And what exactly is wrong with that?



> in any case I will say that saving 20% for a downpayment in toronto is very difficult for the average 30 year old with kids kind of family.


And in which law book does it say that "an average 30 year old with kids" should own a $640K mortgage?

I apologise if this sounds glib, but IMHO, this whole CMHC insuring of 0 down, 35 year mortgages are a major factor in the RE bubble (and all the other socio economic isssues that begets).


----------



## the-royal-mail (Dec 11, 2009)

I agree with Harold. As has been revealed in this conversation, it is the CMHC which is artifically pumping the RE rates. $640K for a house for middle class 30 something with kids? Ridiculous!
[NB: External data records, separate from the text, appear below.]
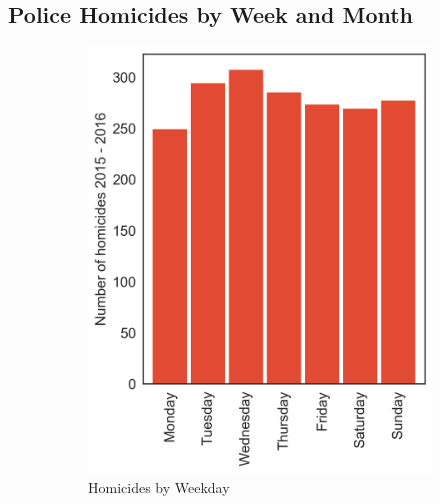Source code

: \documentclass[12pt, titlepage]{article}
\begin{document}
\subsection{Police Homicides by Week and Month}

\begin{figure}[ht!]
    \centering  
    \begin{subfigure}[t]{0.5\textwidth}
        \centering
        \includegraphics[width=.9\textwidth]{assets/week_month_frequency_(iva).png}
        \caption{Homicides by Weekday}
    \end{subfigure}%
    ~ 
    \begin{subfigure}[t]{0.5\textwidth}
        \centering

\end{subfigure}
\end{figure}
\end{document}

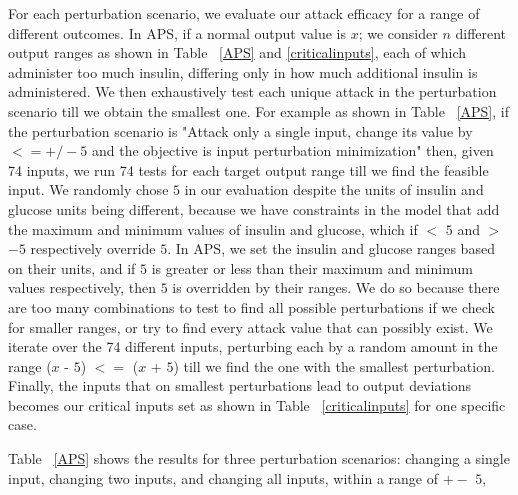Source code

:For each perturbation scenario, we evaluate our attack efficacy for a range of different outcomes. 
 In \ac{APS}, if a normal output value is $x$; we consider $n$ different output ranges as shown in Table ~\ref{APS} and \ref{criticalinputs}, each of which administer too much insulin, differing only in how much additional insulin is administered.	
 We then exhaustively test each unique attack in the perturbation scenario till we obtain the smallest one.
 For example as shown in Table ~\ref{APS}, if the perturbation scenario is "Attack only a single input, change its value by $<= +/- 5$ and the objective is input perturbation minimization" then, given 74 inputs, we run 74 tests for each target output range till we find the feasible input. 
 We randomly chose $5$ in our evaluation despite the units of insulin and glucose units being different,  because we have constraints in the model that add the maximum and minimum values of insulin and glucose, which if $<$ $5$ and $>$ $-5$  respectively override $5$. 
 In \ac{APS}, we set the insulin and glucose ranges based on their units, and if $5$ is greater or less than their maximum and minimum values respectively, then $5$ is overridden by their ranges. 
 We do so because there are too many combinations to test to find all possible perturbations if we check for smaller ranges, or try to find every attack value that can possibly exist.   
 We iterate over the 74 different inputs, perturbing each by a random amount in the range ($x$ - $5$) $<=$ ($x$ + $5$) till we find the one with the smallest perturbation. 
 Finally, the inputs that on smallest perturbations lead to output deviations  becomes our critical inputs set as shown in Table ~\ref{criticalinputs} for one specific case. 
 
 Table ~\ref{APS} shows the results for three perturbation scenarios: changing a single input, changing two inputs, and changing all inputs, within a range of $+-$ $5$, %
 
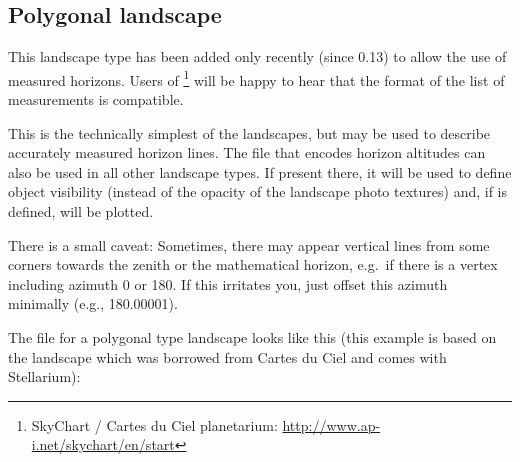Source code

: \subsection{Polygonal landscape}
\label{sec:landscapes:Polygonal}

This landscape type has been added only recently (since 0.13) to allow
the use of measured horizons. Users of \footnote{SkyChart / Cartes du Ciel planetarium:
  \url{http://www.ap-i.net/skychart/en/start}} will be happy to hear
that the format of the list of measurements is compatible.

This is the technically simplest of the landscapes, but may be used to
describe accurately measured horizon lines. The file that encodes
horizon altitudes can also be used in all other landscape types. If
present there, it will be used to define object visibility (instead of
the opacity of the landscape photo textures) and, if
 is defined, will be plotted.

There is a small caveat: Sometimes, there may appear vertical lines
from some corners towards the zenith or the mathematical horizon,
e.g.\ if there is a vertex including azimuth 0 or 180. If this
irritates you, just offset this azimuth minimally (e.g., 180.00001).

The  file for a polygonal type landscape looks
like this (this example is based on the  landscape
which was borrowed from Cartes du Ciel and comes with Stellarium):

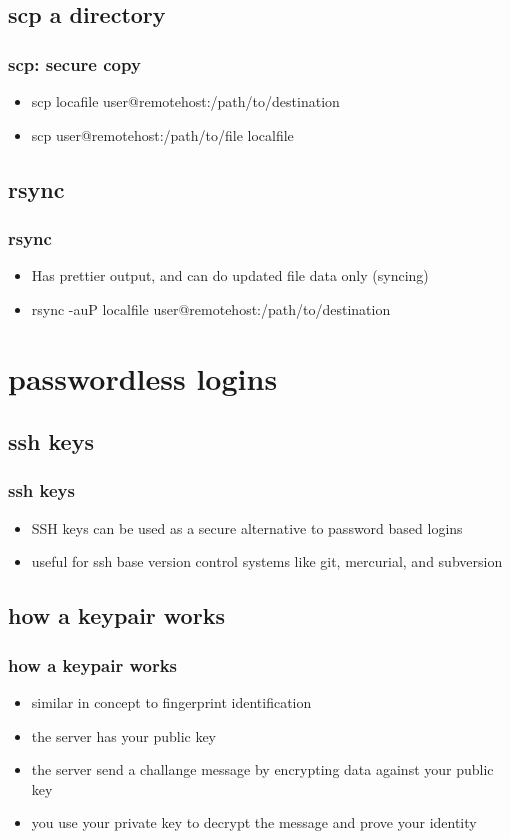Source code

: \documentclass[hyperref={pdfpagelabels=false}]{beamer}
\begin{document}
\subsection{scp a directory}
\frame
{
    \frametitle{scp: secure copy}
    \begin{itemize}
    \item{scp locafile user@remotehost:/path/to/destination}
    \item{scp user@remotehost:/path/to/file localfile}
    \end{itemize}
}
\subsection{rsync}
\frame
{
    \frametitle{rsync}
    \begin{itemize}
    \item{Has prettier output, and can do updated file data only (syncing)}
    \item{rsync -auP localfile user@remotehost:/path/to/destination}
    \end{itemize}
}
\section{passwordless logins}
\subsection{ssh keys}
\frame
{
    \frametitle{ssh keys}
    \begin{itemize}
    \item{SSH keys can be used as a secure alternative to password based logins}
    \item{useful for ssh base version control systems like git, mercurial, and subversion}
    \end{itemize}
}
\subsection{how a keypair works}
\frame
{
    \frametitle{how a keypair works}
    \begin{itemize}
    \item{similar in concept to fingerprint identification}
    \item{the server has your public key}
    \item{the server send a challange message by encrypting data against your public key}
    \item{you use your private key to decrypt the message and prove your identity}
    \end{itemize}
}
\end{document}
In my world, if I cannot afford something I do not buy it. Monthly payment is NOT an accurate measure of affordability since mortgages make you vulnerable to future interest rate increases.

If the CMHC were to be disbanded tomorrow, it would cool and lower our absurd property valuations, people would be required to save larger DPs but at least they would be forced to SAVE (heaven forbid anyone does that) longer and adjust their expectations. As pointed out above, they would realize 20% of a $640K mortgage is not affordable and people would look for cheaper houses, or rent. This country cannot survive on an artificially inflated RE industry forever.

It's not the job of the gov't to ensure you have a $640K house - if you want it, save up and pay for it.


----------



## andrewf (Mar 1, 2010)

^ If CMHC stopped insuring new loans tomorrow, the market would probably crash.

There are many people with mediocre credit that would not otherwise be eligible for the LTV they have, and definitely not at the rate they borrow at.

I agree, though, that CMHC should be much more conservative. It is run by a bunch of RE industry individuals, with questionable impartiality.


----------



## Toronto.gal (Jan 8, 2010)

HaroldCrump said:


> And in which law book does it say that "an average 30 year old with kids" should own a $640K mortgage?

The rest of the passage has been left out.